Yeah ! Challenge time !! 
Alors dans ton screenshot, on voie une entête de fichiers (jusqu'à ==)
Ce qui est un peu embêtant c'est que c'est pas encodé en base64 derrière (même si c'est logique pour éviter de prendre trop de place, rapport 1.75)
Il te faut donc soit le logiciel du téléphone, si t'était sosu Android, tu peux faire une machine virtuelle sous Android, y transférer tes fichiers (par ftp/ssh ou via un site web) et les déchiffrer dedans
Alors, déjà fait une copie de chacun de ces fichiers
Soit on schinte l'entête et on décode le binaire:
Chaque ligne fait :
850-865834618@lge.comç à~<
01234567890123456789012345
00000000001111111111222222
il y'a 25 octets par ligne, il y'a 13 lignes mais la dernière se finit au 20ème octet (plus très certianement un caractère NULL pour finir les entêtes
en espérant que chaque fichiers a cette même longueur d'entête tu peux
faire dans le terminal:
dd if=./mon_image_001.jpg skip=$((25*13-6+1)) bs=1 of=./mon_image_a_decoder_001.jpg
_# if = fichier d'entrée
# of = fichier à écrire
# bs = lecture octet par octet_

si tu as les macports (tu auras besoin d'XCode pour installer les macports):
port install aesutil

si tu préfères homebrew ou fink, doit y avoir l'équivalent
perso, je préfère les macports car ils ont plus de packages et sont hébergés par Apple
ensuite il faudra alors faire :
aes -d -f ./mon_image_a_decoder_001.jpg -o ./mon_image_decodee_001.jpg

et pour ouvrir l'image et vérifier qu'elle est bien déchiffrée:
open ./mon_image_decodee_001.jpg

si ça fonctionne pour une image, alors tu peux faire un script shell :
nano decrypt_all.sh

dans lequel il y aura:


_# --- DEBUT DU SCRIPT_

_# Créé le dossier où seront stockées_
_# les fichiers déchiffrés correctement_
mkdir decrypted_files 

_# Demande le mot de passe _
read -sp "Mot de passe:" pass 

_# Recherche les fichiers avec les extensions jpg,png,JPG ou PNG_
find . -name "*.jpg" -o -name "*.png" -o -name "*.JPG" -o -name "*.PNG"|while read file ; do 
_  # Pour chaque fichier, on esquive (donc) l'entête_
  dd if="$file" skip=$((25*13-6)) bs=1 of="$file.to_decode"

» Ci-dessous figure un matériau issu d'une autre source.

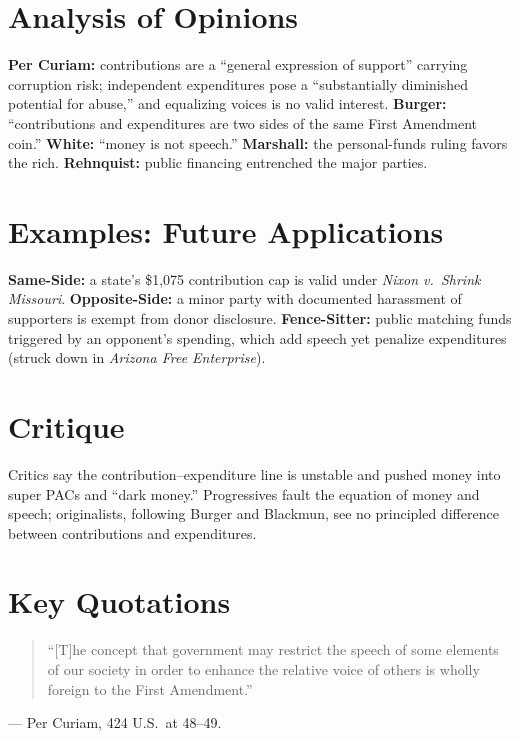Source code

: \documentclass[12pt]{article}
\begin{document}
\section{Analysis of Opinions}
\textbf{Per Curiam:} contributions are a ``general expression of support'' carrying corruption risk; independent expenditures pose a ``substantially diminished potential for abuse,'' and equalizing voices is no valid interest. \textbf{Burger:} ``contributions and expenditures are two sides of the same First Amendment coin.'' \textbf{White:} ``money is not speech.'' \textbf{Marshall:} the personal-funds ruling favors the rich. \textbf{Rehnquist:} public financing entrenched the major parties.

\section{Examples: Future Applications}
\textbf{Same-Side:} a state's \$1,075 contribution cap is valid under \textit{Nixon v.\ Shrink Missouri}. \textbf{Opposite-Side:} a minor party with documented harassment of supporters is exempt from donor disclosure. \textbf{Fence-Sitter:} public matching funds triggered by an opponent's spending, which add speech yet penalize expenditures (struck down in \textit{Arizona Free Enterprise}).

\section{Critique}
Critics say the contribution--expenditure line is unstable and pushed money into super PACs and ``dark money.'' Progressives fault the equation of money and speech; originalists, following Burger and Blackmun, see no principled difference between contributions and expenditures.

\section{Key Quotations}
\begin{quote}
``[T]he concept that government may restrict the speech of some elements of our society in order to enhance the relative voice of others is wholly foreign to the First Amendment.''
\end{quote}
\noindent --- Per Curiam, 424 U.S.\ at 48--49.
\end{document}
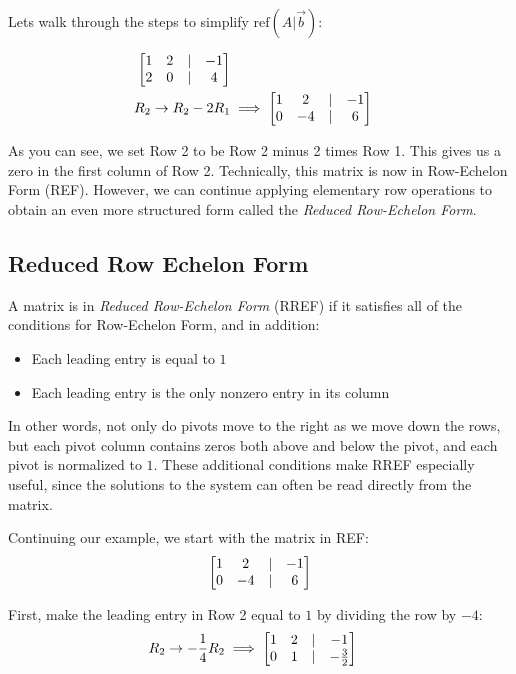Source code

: Lets walk through the steps to simplify $\text{ref}(A\vert \vec{b})$:

\begin{align*}
\vecb{1 & 2 &\vert & -1 \\ 2 & 0 & \vert & 4} \\
R_2 \rightarrow R_2 - 2R_1 &\implies \vecb{1 & 2 &\vert & -1 \\ 0 & -4 & \vert & 6} \\
\end{align*}

As you can see, we set Row 2 to be Row 2 minus 2 times Row 1. This gives us a zero in the first column of Row 2. Technically, this matrix is now in Row-Echelon Form (REF). However, we can continue applying elementary row operations to obtain an even more structured form called the \emph{Reduced Row-Echelon Form}.

\subsection{Reduced Row Echelon Form}
A matrix is in \emph{Reduced Row-Echelon Form} (RREF) if it satisfies all of the conditions for Row-Echelon Form, and in addition:

\begin{itemize}
\item Each leading entry is equal to $1$
\item Each leading entry is the only nonzero entry in its column
\end{itemize}

In other words, not only do pivots move to the right as we move down the rows, but each pivot column contains zeros both above and below the pivot, and each pivot is normalized to $1$. These additional conditions make RREF especially useful, since the solutions to the system can often be read directly from the matrix.

Continuing our example, we start with the matrix in REF:
\begin{align*}
\vecb{1 & 2 &\vert & -1 \\ 0 & -4 & \vert & 6}
\end{align*}

First, make the leading entry in Row 2 equal to $1$ by dividing the row by $-4$:
\begin{align*}
R_2 \rightarrow -\frac{1}{4}R_2 
&\implies 
\vecb{1 & 2 &\vert & -1 \\ 0 & 1 & \vert & -\frac{3}{2}}
\end{align*}

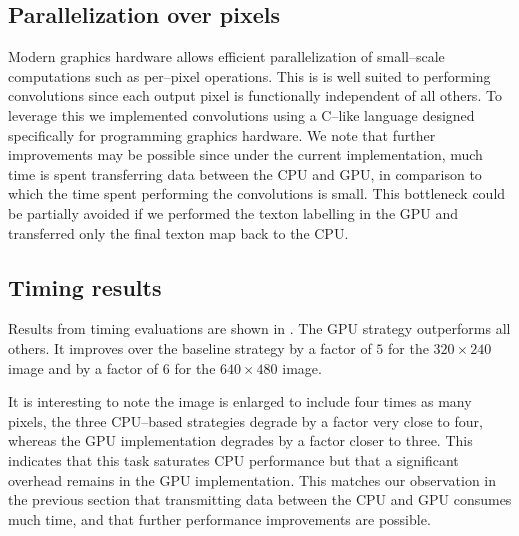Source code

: \subsection{Parallelization over pixels}
Modern graphics hardware allows efficient parallelization of
small--scale computations such as per--pixel operations. This is is
well suited to performing convolutions since each output pixel is
functionally independent of all others. To leverage this we
implemented convolutions using a C--like language designed
specifically for programming graphics hardware. We note that further
improvements may be possible since under the current implementation,
much time is spent transferring data between the CPU and GPU, in
comparison to which the time spent performing the convolutions is
small. This bottleneck could be partially avoided if we performed the
texton labelling in the GPU and transferred only the final texton map
back to the CPU.

\subsection{Timing results}
Results from timing evaluations are shown in
. The GPU strategy outperforms all
others. It improves over the baseline strategy by a factor of $5$ for
the $320 \times 240$ image and by a factor of $6$ for the $640 \times
480$ image.


It is interesting to note  the image is
enlarged to include four times as many pixels, the three CPU--based
strategies degrade by a factor very close to four, whereas the GPU
implementation degrades by a factor closer to three. This indicates
that this task saturates CPU performance but that a significant
overhead remains in the GPU implementation. This matches our
observation in the previous section that transmitting data between the
CPU and GPU consumes much time, and that further performance
improvements are possible.



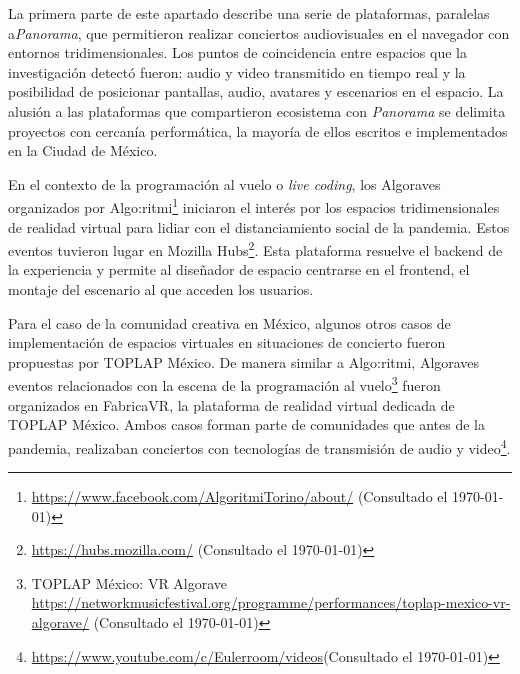 



La primera parte de este apartado describe una serie de plataformas, paralelas a\textit{Panorama}, que permitieron realizar conciertos audiovisuales en el navegador con entornos tridimensionales. Los puntos de coincidencia entre espacios que la investigación detectó fueron: audio y video transmitido en tiempo real y la posibilidad de posicionar pantallas, audio, avatares y escenarios en el espacio. La alusión a las plataformas que compartieron ecosistema con \textit{Panorama} se delimita proyectos con cercanía performática, la mayoría de ellos escritos e implementados en la Ciudad de México. 

En el contexto de la programación al vuelo o \textit{live coding}, los Algoraves organizados por Algo:ritmi\footnote{\url{https://www.facebook.com/AlgoritmiTorino/about/} (Consultado el \today)} iniciaron el interés por los espacios tridimensionales de realidad virtual para lidiar con el distanciamiento social de la pandemia. Estos eventos tuvieron lugar en Mozilla Hubs\footnote{\url{https://hubs.mozilla.com/} (Consultado el \today)}. Esta plataforma resuelve el backend de la experiencia y permite al diseñador de espacio centrarse en el frontend, el montaje del escenario al que acceden los usuarios.


Para el caso de la comunidad creativa en México, algunos otros casos de implementación de espacios virtuales en situaciones de concierto fueron propuestas por TOPLAP México. De manera similar a Algo:ritmi, Algoraves eventos relacionados con la escena de la programación al vuelo\footnote{TOPLAP México: VR Algorave \url{https://networkmusicfestival.org/programme/performances/toplap-mexico-vr-algorave/} (Consultado el \today)} fueron organizados en FabricaVR, la plataforma de realidad virtual dedicada de TOPLAP México. Ambos casos forman parte de comunidades que antes de la pandemia, realizaban conciertos con tecnologías de transmisión de audio y video\footnote{\url{https://www.youtube.com/c/Eulerroom/videos}(Consultado el \today)}.%

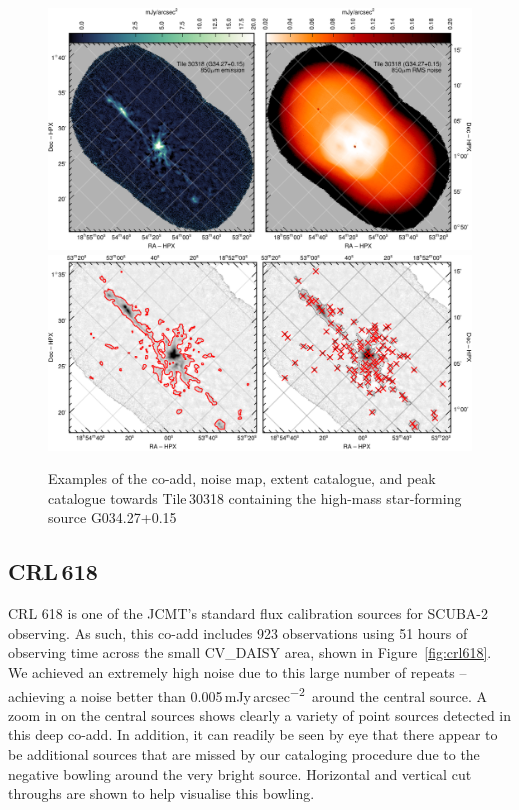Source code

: \documentclass[twocolumn,times]{aastex6}
\newcommand{\jyas}{Jy\,arcsec\textsuperscript{$-$2}}
\begin{document}
\begin{figure}
  \centering
  \includegraphics{tile30318-g34-coadd-noise.pdf}
  \\[3mm]
  \includegraphics{tile30318-g34-extent-peak.pdf}
  \caption{Examples of the co-add, noise map, extent catalogue, and peak
    catalogue towards Tile\,30318 containing the high-mass star-forming
    source G034.27+0.15}
  \label{fig:g34-3}
\end{figure}
\subsection{CRL\,618}
CRL 618 is one of the JCMT's standard flux calibration sources for
SCUBA-2 observing. As such, this co-add includes 923 observations using
51 hours of observing time across the small CV\_DAISY area, shown in
Figure~\ref{fig:crl618}. We achieved an extremely high noise due to
this large number of repeats -- achieving a noise better than
0.005\,m\jyas\ around the central source. A zoom in on the central
sources shows clearly a variety of point sources detected in this deep
co-add. In addition, it can readily be seen by eye that there appear to
be additional sources that are missed by our cataloging procedure due
to the negative bowling around the very bright source. Horizontal and
vertical cut throughs are shown to help visualise this bowling.
\end{document}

_  # On déchiffre avec l'outil aes_
_  # -d : decrypt_
_  # -f : fichier chiffré_
_  # -o : fichier déchiffré_
_  # -p : pour le mot de passe_
  aes -d -f "$file.to_decode" -o "$file.ok.jpeg" -p "$pass" 

_  # On vérifie que le fichier est bien de type image_
_  # et (&&) si c'est bien le cas, on la déplace dans le dossier decrypted_files/_
  file "$file.ok.jpeg" | grep -i "image data" && mv -v "$file.ok.jpeg" decrypted_files/

_# Fin de la boucle_
done 

_# --- FIN DU SCRIPT_


Pour le lancer il n'y aura qu'à :
bash decrypt_all.sh

Note: les lignes qui commencent par un # sont des commentaires
Note2: si tu as une ou deux imatges non privées je peux essayer de mon côté
Note3: j'ai rien trouvé comme outils qui mentionne LGE/Flock qui fait du chiffrement


----------



## ftdm (20 Mars 2016)

Salut secureinfo42,

Merci d'avoir pris le temps de me faire un tuto super détaillé.

Après plusieurs essais, je n'ai pas réussi à décrypter mes fichiers.

Je vais t'envoyer un MP pour que tu test de ton côté comme tu me l'as proposé.

Merci.


----------